As part of her extensive research on the lost stories of Mason, Twig originated the idea to create a statue on Mason’s town green of Bode, an enslaved young boy who, beginning around 1735, tended cattle by himself for seven years on Nose Meadow in what is now Mason’s village center. While the story of Bode is included in several town histories of Mason, the text included in the Bicentennial publication attributed to Twig wonders what he, as a child, was thinking as “the sole inhabitant of what is now Mason, all summer long, under the stars at night, in the midst of storms, thunder and lightning and pouring rain.” The proceeds from the sale of her estate supported the creation of the statue, and it was dedicated in her honor in 2008.

As a long-standing dedicated volunteer of Andy’s Summer Playhouse, a children’s theater founded in Mason in 1971 by teachers Margaret Sawyer and William Williams, Twig wrote plays for the children to perform and used her artistic talents to design costumes and scenery for the productions. Her contribution to the theater is described as of vital importance to its artistic growth where she “generally inspired every child that she came across.”

Elizabeth Orton Jones was born in Highland Park, Illinois in 1910.  The eldest of three children, she grew up in a creative household filled with music (her father was a violinist and her mother a pianist and writer), reading aloud and encouragement to think independently, draw and imagine. She described her household as welcoming to people from various walks of life and nationalities, themes that permeate her books for children.

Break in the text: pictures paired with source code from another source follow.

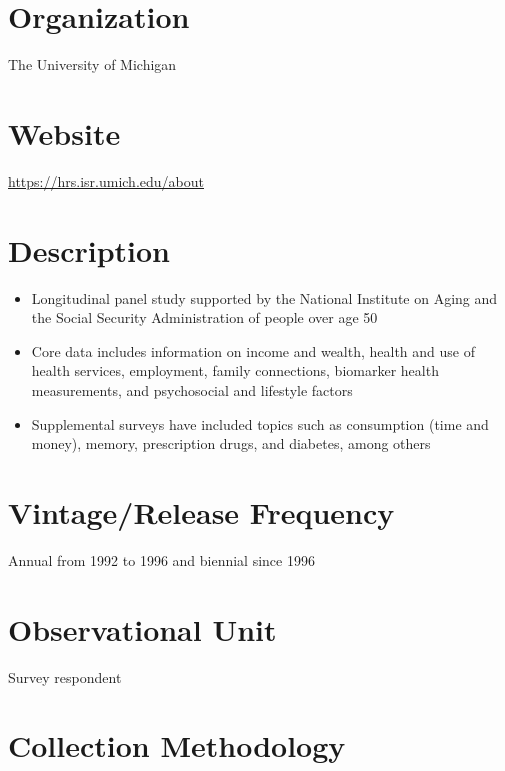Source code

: \documentclass[
]{book}
\providecommand{\tightlist}{%
  \setlength{\itemsep}{0pt}\setlength{\parskip}{0pt}}
\begin{document}
\hypertarget{organization-30}{%
\section{Organization}\label{organization-30}}

The University of Michigan

\hypertarget{website-30}{%
\section{Website}\label{website-30}}

\url{https://hrs.isr.umich.edu/about}

\hypertarget{description-30}{%
\section{Description}\label{description-30}}

\begin{itemize}
\tightlist
\item
  Longitudinal panel study supported by the National Institute on Aging and the Social Security Administration of people over age 50
\item
  Core data includes information on income and wealth, health and use of health services, employment, family connections, biomarker health measurements, and psychosocial and lifestyle factors
\item
  Supplemental surveys have included topics such as consumption (time and money), memory, prescription drugs, and diabetes, among others
\end{itemize}

\hypertarget{vintagerelease-frequency-30}{%
\section{Vintage/Release Frequency}\label{vintagerelease-frequency-30}}

Annual from 1992 to 1996 and biennial since 1996

\hypertarget{observational-unit-30}{%
\section{Observational Unit}\label{observational-unit-30}}

Survey respondent

\hypertarget{collection-methodology-30}{%
\section{Collection Methodology}\label{collection-methodology-30}}
\end{document}
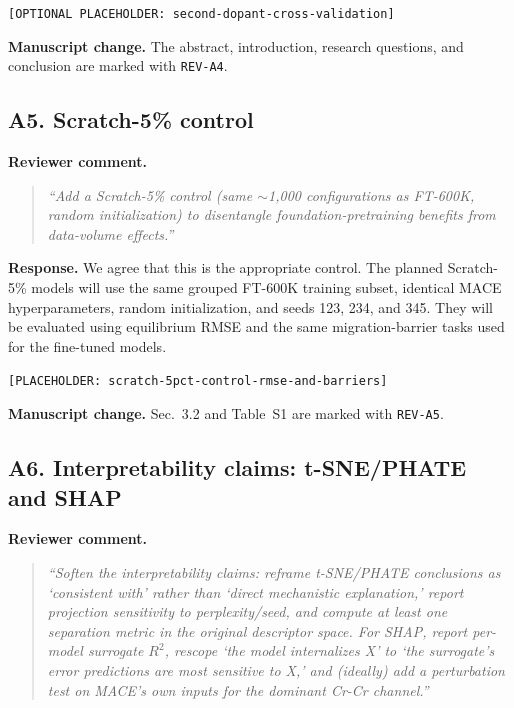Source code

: \documentclass[11pt,a4paper]{article}
\begin{document}
\begin{center}
\texttt{[OPTIONAL PLACEHOLDER: second-dopant-cross-validation]}
\end{center}

\noindent\textbf{Manuscript change.}
The abstract, introduction, research questions, and conclusion are marked with \texttt{REV-A4}.

\subsection*{A5. Scratch-5\% control}

\noindent\textbf{Reviewer comment.}
\begin{quote}
\itshape
``Add a Scratch-5\% control (same $\sim$1,000 configurations as FT-600K, random initialization) to disentangle foundation-pretraining benefits from data-volume effects.''
\end{quote}

\noindent\textbf{Response.}
We agree that this is the appropriate control. The planned Scratch-5\% models will use the same grouped FT-600K training subset, identical MACE hyperparameters, random initialization, and seeds 123, 234, and 345. They will be evaluated using equilibrium RMSE and the same migration-barrier tasks used for the fine-tuned models.

\begin{center}
\texttt{[PLACEHOLDER: scratch-5pct-control-rmse-and-barriers]}
\end{center}

\noindent\textbf{Manuscript change.}
Sec.~3.2 and Table~S1 are marked with \texttt{REV-A5}.

\subsection*{A6. Interpretability claims: t-SNE/PHATE and SHAP}

\noindent\textbf{Reviewer comment.}
\begin{quote}
\itshape
``Soften the interpretability claims: reframe t-SNE/PHATE conclusions as `consistent with' rather than `direct mechanistic explanation,' report projection sensitivity to perplexity/seed, and compute at least one separation metric in the original descriptor space. For SHAP, report per-model surrogate $R^2$, rescope `the model internalizes X' to `the surrogate's error predictions are most sensitive to X,' and (ideally) add a perturbation test on MACE's own inputs for the dominant Cr-Cr channel.''
\end{quote}
\end{document}

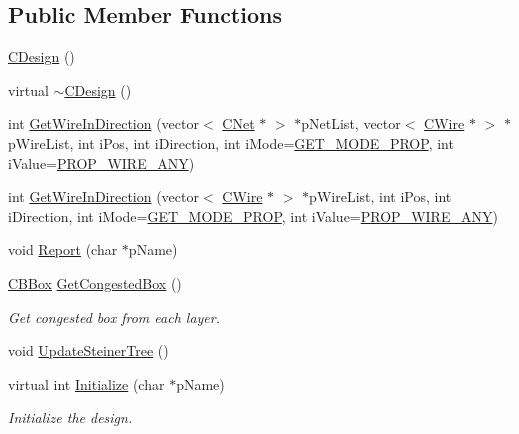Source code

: \subsection*{Public Member Functions}
\begin{DoxyCompactItemize}
\item 
\mbox{\hyperlink{classCDesign_a87d140d2c8dbaa85b77f41d7724cc309}{C\+Design}} ()
\item 
virtual \mbox{\hyperlink{classCDesign_a230641b0a13390b934de6ff40b869e01}{$\sim$\+C\+Design}} ()
\item 
int \mbox{\hyperlink{classCDesign_a0b7936130fc4fb79009bfaf1df97e76e}{Get\+Wire\+In\+Direction}} (vector$<$ \mbox{\hyperlink{classCNet}{C\+Net}} $\ast$ $>$ $\ast$p\+Net\+List, vector$<$ \mbox{\hyperlink{classCWire}{C\+Wire}} $\ast$ $>$ $\ast$p\+Wire\+List, int i\+Pos, int i\+Direction, int i\+Mode=\mbox{\hyperlink{BoxRouter_8h_a678c4c2628bee05b15999bb00ded44d3}{G\+E\+T\+\_\+\+M\+O\+D\+E\+\_\+\+P\+R\+OP}}, int i\+Value=\mbox{\hyperlink{BoxRouter_8h_a3190814b5494277cd30ff3d03c8d4058}{P\+R\+O\+P\+\_\+\+W\+I\+R\+E\+\_\+\+A\+NY}})
\item 
int \mbox{\hyperlink{classCDesign_a569c1b0aa4defe50ebb89a5a4054631c}{Get\+Wire\+In\+Direction}} (vector$<$ \mbox{\hyperlink{classCWire}{C\+Wire}} $\ast$ $>$ $\ast$p\+Wire\+List, int i\+Pos, int i\+Direction, int i\+Mode=\mbox{\hyperlink{BoxRouter_8h_a678c4c2628bee05b15999bb00ded44d3}{G\+E\+T\+\_\+\+M\+O\+D\+E\+\_\+\+P\+R\+OP}}, int i\+Value=\mbox{\hyperlink{BoxRouter_8h_a3190814b5494277cd30ff3d03c8d4058}{P\+R\+O\+P\+\_\+\+W\+I\+R\+E\+\_\+\+A\+NY}})
\item 
void \mbox{\hyperlink{classCDesign_a0cbed390d0e0c05776aed59c16f7982c}{Report}} (char $\ast$p\+Name)
\item 
\mbox{\hyperlink{classCBBox}{C\+B\+Box}} \mbox{\hyperlink{classCDesign_a0ea51597e843c1f8f25dbfa4f4d4fa17}{Get\+Congested\+Box}} ()
\begin{DoxyCompactList}\small\item\em Get congested box from each layer. \end{DoxyCompactList}\item 
void \mbox{\hyperlink{classCDesign_a9571bf3353ab819782f0162867e525dc}{Update\+Steiner\+Tree}} ()
\item 
virtual int \mbox{\hyperlink{classCDesign_a9a2909717e3b6947c6d685e13088be6d}{Initialize}} (char $\ast$p\+Name)
\begin{DoxyCompactList}\small\item\em Initialize the design. \end{DoxyCompactList}\item 

\end{DoxyCompactItemize}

She received a degree in Philosophy from the University of Chicago and studied briefly at the Art Institute of Chicago. Traveling to France, Jones studied painting at the École des Beaux Arts in Fontainebleau and at the Académie Colarossi in Paris. Upon her return, “Four Seasons” a solo display of color etchings of French children was displayed at the Smithsonian Institution and in 1937, Jones wrote and illustrated her first book, Ragman of Paris and His Ragamuffins.

Author of seven books and illustrator of sixteen others, Twig remained dedicated to children throughout her lifetime. Early in her career she noted that, “a very strong sense of responsibility to what children are as individuals in their own right became firmly established as an imperative in my life.” She herself remained an individual in her own right, as an artist and independent spirit whose passions transcended time and place. A world traveler, she chose Mason, New Hampshire for her home becoming both a steward of its past and treasured member of the community.

In her 1945 acceptance speech for the Caldecott Medal, Twig said she was reluctant to call herself an artist. ”I think of being an artist as an achievement I may work toward my whole life and even then, not arrive,” she said. ”Though, I would like to be able to say, right out loud to myself on the morning of my 99th birthday, ‘Old girl, you are an artist.'” Elizabeth Orton Jones died May 10, 2015, at the age of 94. The following month on what would have been her 95th birthday, the Mason Public Library renamed its Junior Room, the “Twig Room” in her honor; a scrapbook of Twig memorabilia and original artwork remain on display to this day.